POJ 3167 Layout（差分约束）

题面

Like everyone else, cows like to stand close to their friends when queuing for feed. FJ has N (2 <= N <= 1,000) cows numbered 1..N standing along a straight line waiting for feed. The cows are standing in the same order as they are numbered, and since they can be rather pushy, it is possible that two or more cows can line up at exactly the same location (that is, if we think of each cow as being located at some coordinate on a number line, then it is possible for two or more cows to share the same coordinate).

Some cows like each other and want to be within a certain distance of each other in line. Some really dislike each other and want to be separated by at least a certain distance. A list of ML (1 <= ML <= 10,000) constraints describes which cows like each other and the maximum distance by which they may be separated; a subsequent list of MD constraints (1 <= MD <= 10,000) tells which cows dislike each other and the minimum distance by which they must be separated.

Your job is to compute, if possible, the maximum possible distance between cow 1 and cow N that satisfies the distance constraints.

Input

Line 1: Three space-separated integers: N, ML, and MD.

Lines 2..ML+1: Each line contains three space-separated positive integers: A, B, and D, with 1 <= A < B <= N. Cows A and B must be at most D (1 <= D <= 1,000,000) apart.

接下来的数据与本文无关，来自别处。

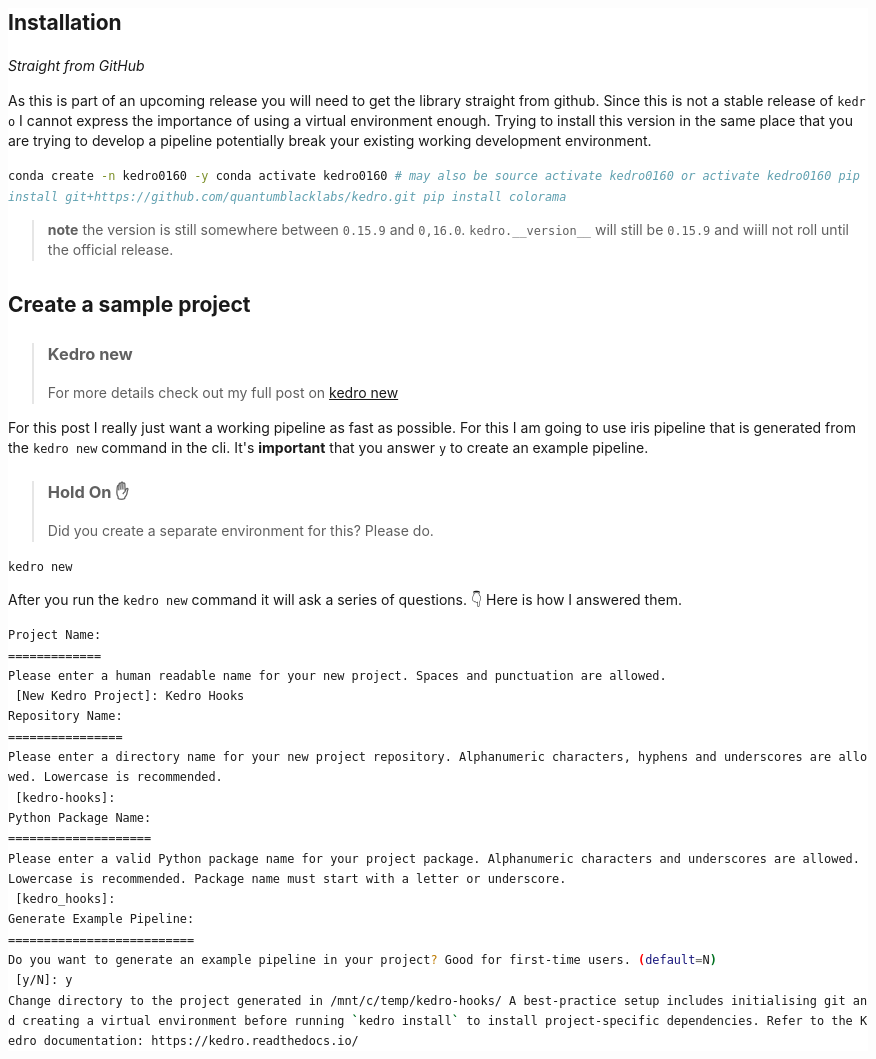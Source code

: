 ## Installation
_Straight from GitHub_

As this is part of an upcoming release you will need to get the library straight from github.  Since this is not a stable release of `kedro` I cannot express the importance of using a virtual environment enough.  Trying to install this version in the same place that you are trying to develop a pipeline potentially break your existing working development environment.

``` bash
conda create -n kedro0160 -y conda activate kedro0160 # may also be source activate kedro0160 or activate kedro0160 pip install git+https://github.com/quantumblacklabs/kedro.git pip install colorama
```

> **note** the version is still somewhere between `0.15.9` and `0,16.0`.  `kedro.__version__` will still be `0.15.9` and wiill not roll until the official release.

## Create a sample project

> ### Kedro new
> For more details check out my full post on [kedro new](https://waylonwalker.com/create-new-kedro-project/)

For this post I really just want a working pipeline as fast as possible.  For this I am going to use iris pipeline that is generated from the `kedro new` command in the cli.  It's **important** that you answer `y` to create an example pipeline.

> ### Hold On ✋
> Did you create a separate environment for this?  Please do.

``` bash
kedro new
```

After you run the `kedro new` command it will ask a series of questions.  👇 Here is how I answered them.

``` bash
Project Name:
=============
Please enter a human readable name for your new project. Spaces and punctuation are allowed.
 [New Kedro Project]: Kedro Hooks
Repository Name:
================
Please enter a directory name for your new project repository. Alphanumeric characters, hyphens and underscores are allowed. Lowercase is recommended.
 [kedro-hooks]:
Python Package Name:
====================
Please enter a valid Python package name for your project package. Alphanumeric characters and underscores are allowed. Lowercase is recommended. Package name must start with a letter or underscore.
 [kedro_hooks]:
Generate Example Pipeline:
==========================
Do you want to generate an example pipeline in your project? Good for first-time users. (default=N)
 [y/N]: y
Change directory to the project generated in /mnt/c/temp/kedro-hooks/ A best-practice setup includes initialising git and creating a virtual environment before running `kedro install` to install project-specific dependencies. Refer to the Kedro documentation: https://kedro.readthedocs.io/
```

Lines ML+2..ML+MD+1: Each line contains three space-separated positive integers: A, B, and D, with 1 <= A < B <= N. Cows A and B must be at least D (1 <= D <= 1,000,000) apart.

Output

Line 1: A single integer. If no line-up is possible, output -1. If cows 1 and N can be arbitrarily far apart, output -2. Otherwise output the greatest possible distance between cows 1 and N.

Sample Input

4 2 1

1 3 10

2 4 20

2 3 3

Sample Output

27

Hint

Explanation of the sample:

There are 4 cows. Cows #1 and #3 must be no more than 10 units apart, cows #2 and #4 must be no more than 20 units apart, and cows #2 and #3 dislike each other and must be no fewer than 3 units apart.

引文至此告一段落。